Elucidate İle İlgili Cümleler İngilizce Cümle İçinde Kullanımı
Elucidate
Elucidate, “açıklamak” veya “aydınlatmak” anlamlarına gelir. Bir konuyu daha açık ve anlaşılır hale getirmek için kullanılır.
Örnek cümleler:
- Can you elucidate your point a bit further? (Daha detaylı bir şekilde açıklayabilir misin?)
- The teacher elucidated the difficult concept with a practical example. (Öğretmen, pratik bir örnek ile zor bir kavramı aydınlattı.)
- The politician failed to elucidate his stance on the issue. (Politikacı, konudaki duruşunu açıklamada başarısız oldu.)

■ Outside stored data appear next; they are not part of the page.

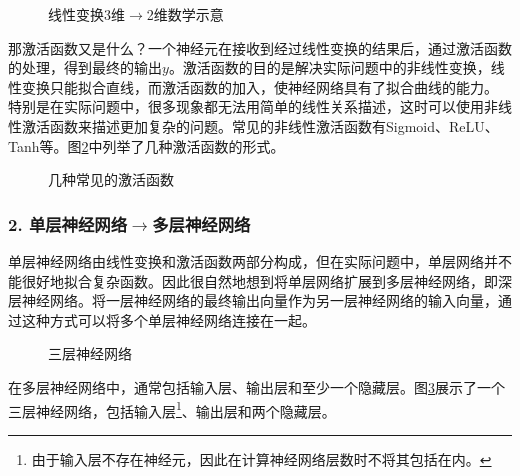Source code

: \vspace{-0.5em}
\begin{figure}[htp]
\centering

\caption{线性变换3维$ \rightarrow $2维数学示意}
\label{fig:9-14}
\end{figure}

\vspace{-0.5em}
\parinterval 那激活函数又是什么？一个神经元在接收到经过线性变换的结果后，通过激活函数的处理，得到最终的输出$ y $。激活函数的目的是解决实际问题中的非线性变换，线性变换只能拟合直线，而激活函数的加入，使神经网络具有了拟合曲线的能力。 特别是在实际问题中，很多现象都无法用简单的线性关系描述，这时可以使用非线性激活函数来描述更加复杂的问题。常见的非线性激活函数有Sigmoid、ReLU、Tanh等。图\ref{fig:9-15}中列举了几种激活函数的形式。

\begin{figure}[htp]
\centering

\caption{几种常见的激活函数}
\label{fig:9-15}
\end{figure}


\vspace{-0.5em}
\subsubsection{2. 单层神经网络$\rightarrow$多层神经网络}

\parinterval 单层神经网络由线性变换和激活函数两部分构成，但在实际问题中，单层网络并不能很好地拟合复杂函数。因此很自然地想到将单层网络扩展到多层神经网络，即深层神经网络。将一层神经网络的最终输出向量作为另一层神经网络的输入向量，通过这种方式可以将多个单层神经网络连接在一起。

\begin{figure}[htp]
\centering

\caption{三层神经网络}
\label{fig:9-17}
\end{figure}

\parinterval 在多层神经网络中，通常包括输入层、输出层和至少一个隐藏层。图\ref{fig:9-17}展示了一个三层神经网络，包括输入层\footnote{由于输入层不存在神经元，因此在计算神经网络层数时不将其包括在内。}、输出层和两个隐藏层。\\


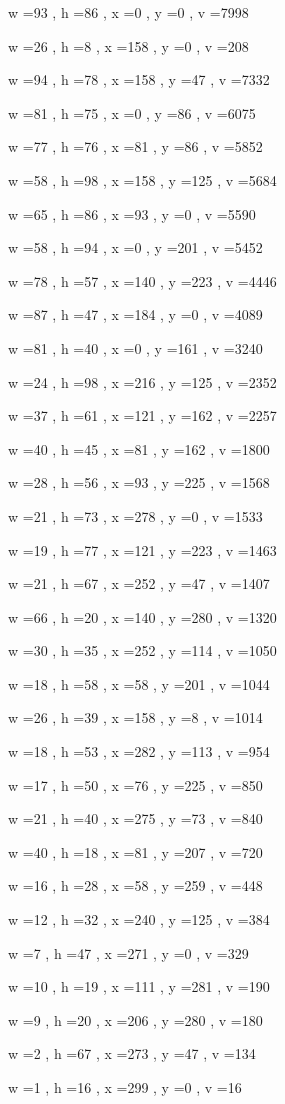 \documentclass[11pt]{article}
\begin{document}
w =93 , h =86 , x =0 , y =0 , v =7998
\par
w =26 , h =8 , x =158 , y =0 , v =208
\par
w =94 , h =78 , x =158 , y =47 , v =7332
\par
w =81 , h =75 , x =0 , y =86 , v =6075
\par
w =77 , h =76 , x =81 , y =86 , v =5852
\par
w =58 , h =98 , x =158 , y =125 , v =5684
\par
w =65 , h =86 , x =93 , y =0 , v =5590
\par
w =58 , h =94 , x =0 , y =201 , v =5452
\par
w =78 , h =57 , x =140 , y =223 , v =4446
\par
w =87 , h =47 , x =184 , y =0 , v =4089
\par
w =81 , h =40 , x =0 , y =161 , v =3240
\par
w =24 , h =98 , x =216 , y =125 , v =2352
\par
w =37 , h =61 , x =121 , y =162 , v =2257
\par
w =40 , h =45 , x =81 , y =162 , v =1800
\par
w =28 , h =56 , x =93 , y =225 , v =1568
\par
w =21 , h =73 , x =278 , y =0 , v =1533
\par
w =19 , h =77 , x =121 , y =223 , v =1463
\par
w =21 , h =67 , x =252 , y =47 , v =1407
\par
w =66 , h =20 , x =140 , y =280 , v =1320
\par
w =30 , h =35 , x =252 , y =114 , v =1050
\par
w =18 , h =58 , x =58 , y =201 , v =1044
\par
w =26 , h =39 , x =158 , y =8 , v =1014
\par
w =18 , h =53 , x =282 , y =113 , v =954
\par
w =17 , h =50 , x =76 , y =225 , v =850
\par
w =21 , h =40 , x =275 , y =73 , v =840
\par
w =40 , h =18 , x =81 , y =207 , v =720
\par
w =16 , h =28 , x =58 , y =259 , v =448
\par
w =12 , h =32 , x =240 , y =125 , v =384
\par
w =7 , h =47 , x =271 , y =0 , v =329
\par
w =10 , h =19 , x =111 , y =281 , v =190
\par
w =9 , h =20 , x =206 , y =280 , v =180
\par
w =2 , h =67 , x =273 , y =47 , v =134
\par
w =1 , h =16 , x =299 , y =0 , v =16
\par
\newpage
\end{document}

- The book aims to elucidate the complex history of the region. (Kitap, bölgenin karmaşık tarihini aydınlatmayı amaçlıyor.)
- The scientist elucidated the findings of her research in a conference. (Bilim insanı, araştırmasının bulgularını bir konferansta açıkladı.)
- The manager elucidated the company’s goals to the new employees. (Yönetici, şirketin hedeflerini yeni çalışanlara açıkladı.)
- The coach elucidated the strategy for the upcoming game. (Antrenör, yaklaşan maç için stratejiyi açıkladı.)
- The speaker tried to elucidate the benefits of meditation. (Konuşmacı, meditasyonun faydalarını açıklamaya çalıştı.)
- The journalist elucidated the impact of the new policy on the economy. (Gazeteci, yeni politikanın ekonomi üzerindeki etkisini açıkladı.)
- The artist elucidated the meaning behind her latest artwork. (Sanatçı, son eserinin ardındaki anlamı açıkladı.)
- The lawyer elucidated the terms of the contract to her client. (Avukat, müvekkiline sözleşmenin koşullarını açıkladı.)
- The doctor elucidated the benefits of a healthy lifestyle to her patient. (Doktor, hastasına sağlıklı bir yaşam tarzının faydalarını açıkladı.)
- The historian elucidated the significance of the battle in the country’s history. (Tarihçi, savaşın ülkenin tarihindeki önemini açıkladı.)
- The engineer elucidated the technical details of the project to the team. (Mühendis, projeyle ilgili teknik detayları ekibe açıkladı.)
- The consultant elucidated the benefits of outsourcing to the company. (Danışman, şirkete dış kaynak kullanmanın faydalarını açıkladı.)
- The trainer elucidated the proper form for the exercise. (Eğitmen, egzersiz için doğru formu açıkladı.)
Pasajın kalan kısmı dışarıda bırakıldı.